Wild trojan found

Might already be known (and if so quickly ignore this post), but Maclife stated that a Trojan in the wild has been found. Link is:

http://www.maclife.com/article/mac_trojan_horse_found_in_the_wild

 

Again we're talking about:

 

Regardless, it's still a threat and it's out there.
So thanks to the OP for the news.

 

This exploit can be placed in any installers preflight script to run, and you wouldn't even be aware of it. It is a serious vulnerability.

To test if your system is vulnerable:

Code:

osascript -e 'tell app "ARDAgent" to do shell script "whoami"';

Workaround fix for this is by removing the setuid bit in the ardagent.

 

Well, yeah, that's what "trojan" means... something people are tricked into running.

 

Can you provide more detailed instructions for doing this?

 

Code:

sudo chmod u-s /System/Library/CoreServices/RemoteManagement/ARDAgent.app/Contents/MacOS/ARDAgent

This removes the setuid bit in ardagent, that means it can't elevate permissions to root. If you execute the command I gave before it should return your username instead of root.

 

Much obliged. Thanks.

+rep

 

Lol, this is old news. I remember this trojan back 2 years ago. Just dont use limewire and dont accept suspicious files via ichat from people you dont know and dont open it.

 

Well.. looks like it's time to jump ship. How's linux doing these days =p?

/end sarcasm.

Seriously though, thanks for the heads up.

 

Linux is pretty alright, we don't really have any problems but it depends on what you want/need.

 

My guess is that Linux and OSX are about on an even level concerning malware. Neither system is popular enough in comparison with Windows for most hackers and thieves to bother wasting their time. Sooner or later though, both will probably be hit with crap from the jerks out there, unfortunately.

 

But the difference is that Linux is open source, so as soon as a vulnerability is found there will be a fix as soon as possible. I'm not sure how well this goes for OSX though but i'm pretty sure it's about the same.

 

i dont know.

open source is great, but it doesn't necessarily mean that everything is going to get fixed immediately.

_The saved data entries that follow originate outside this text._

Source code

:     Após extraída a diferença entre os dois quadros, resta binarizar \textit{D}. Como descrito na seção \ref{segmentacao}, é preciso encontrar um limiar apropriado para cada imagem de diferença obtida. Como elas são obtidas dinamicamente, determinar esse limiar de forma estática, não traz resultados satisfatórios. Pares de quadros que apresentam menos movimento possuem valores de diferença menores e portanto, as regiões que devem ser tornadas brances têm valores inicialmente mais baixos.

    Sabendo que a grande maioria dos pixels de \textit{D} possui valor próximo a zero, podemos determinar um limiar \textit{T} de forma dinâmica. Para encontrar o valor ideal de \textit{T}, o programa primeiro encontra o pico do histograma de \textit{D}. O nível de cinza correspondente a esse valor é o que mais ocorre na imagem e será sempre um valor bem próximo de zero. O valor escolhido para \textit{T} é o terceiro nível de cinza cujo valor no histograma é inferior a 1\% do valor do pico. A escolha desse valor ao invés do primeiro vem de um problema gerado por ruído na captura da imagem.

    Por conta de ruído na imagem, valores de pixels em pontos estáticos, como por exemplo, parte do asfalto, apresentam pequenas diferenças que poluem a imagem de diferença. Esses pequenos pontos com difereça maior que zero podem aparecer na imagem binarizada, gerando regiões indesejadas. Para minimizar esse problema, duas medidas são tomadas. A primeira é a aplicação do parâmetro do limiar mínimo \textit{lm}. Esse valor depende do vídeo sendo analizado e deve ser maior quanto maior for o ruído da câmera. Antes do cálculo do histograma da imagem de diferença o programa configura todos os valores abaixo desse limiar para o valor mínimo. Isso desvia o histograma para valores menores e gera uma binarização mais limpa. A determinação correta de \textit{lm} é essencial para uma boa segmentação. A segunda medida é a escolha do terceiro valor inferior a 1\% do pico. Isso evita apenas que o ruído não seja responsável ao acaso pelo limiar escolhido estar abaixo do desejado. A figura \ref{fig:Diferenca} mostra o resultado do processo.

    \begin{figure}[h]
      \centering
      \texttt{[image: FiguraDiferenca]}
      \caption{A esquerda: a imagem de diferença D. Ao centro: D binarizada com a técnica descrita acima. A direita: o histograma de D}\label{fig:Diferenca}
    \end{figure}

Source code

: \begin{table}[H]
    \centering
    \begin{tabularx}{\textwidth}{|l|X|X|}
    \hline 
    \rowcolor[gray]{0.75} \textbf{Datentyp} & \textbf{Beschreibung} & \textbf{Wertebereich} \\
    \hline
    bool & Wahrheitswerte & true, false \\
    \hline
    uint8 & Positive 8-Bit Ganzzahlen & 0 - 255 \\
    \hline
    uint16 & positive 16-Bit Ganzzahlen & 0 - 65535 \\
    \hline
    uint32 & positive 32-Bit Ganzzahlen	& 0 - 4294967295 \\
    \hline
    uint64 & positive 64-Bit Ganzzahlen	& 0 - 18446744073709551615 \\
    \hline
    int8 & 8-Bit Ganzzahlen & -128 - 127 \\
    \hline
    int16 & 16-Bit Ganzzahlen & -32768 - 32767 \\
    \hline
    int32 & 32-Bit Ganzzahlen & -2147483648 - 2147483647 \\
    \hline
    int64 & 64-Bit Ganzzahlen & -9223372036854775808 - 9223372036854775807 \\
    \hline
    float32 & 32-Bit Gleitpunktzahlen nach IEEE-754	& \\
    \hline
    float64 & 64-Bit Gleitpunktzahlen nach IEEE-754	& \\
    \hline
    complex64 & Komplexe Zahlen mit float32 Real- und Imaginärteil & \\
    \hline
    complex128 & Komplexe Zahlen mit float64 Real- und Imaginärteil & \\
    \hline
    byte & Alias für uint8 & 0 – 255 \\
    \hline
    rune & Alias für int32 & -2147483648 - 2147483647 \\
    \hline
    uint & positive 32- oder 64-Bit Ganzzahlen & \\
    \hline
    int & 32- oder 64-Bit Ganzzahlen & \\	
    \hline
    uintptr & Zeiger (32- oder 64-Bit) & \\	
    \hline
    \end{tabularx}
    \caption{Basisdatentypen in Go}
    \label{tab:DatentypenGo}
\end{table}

in fact, open source development tends to be slower. the final products are usually high quality because the people who are making them do it out of their own enjoyment...

but you can't spend every second of your life working on your hobby that generates nothing for you... i'm not sure how speedy the responses will be to security issues with linux...

still- unix and linux are both designed around the concept of securing the kernal, so i think even in the long run they will be better off.

 

I sincerely hope it stays that way. That would be my luck, finally switch to Mac, and have it become a haven for virii.

 

I'll have to disagree with you on this one and link to Linus's Law. It took a few days to patch the SSL security bug Debian had, try finding that same level of dedication with a Windows bug (i haven't used OSX so i don't have much experience with it besides what i read). With Windows you have to wait until SP1 or until MS decides to patch the flaw, I've heard that OSX is pretty fast but you can only pay a certain amount of people. While Apple may have 5,000 employees, Linux has over 1,000,000 developers who take the time to work on it.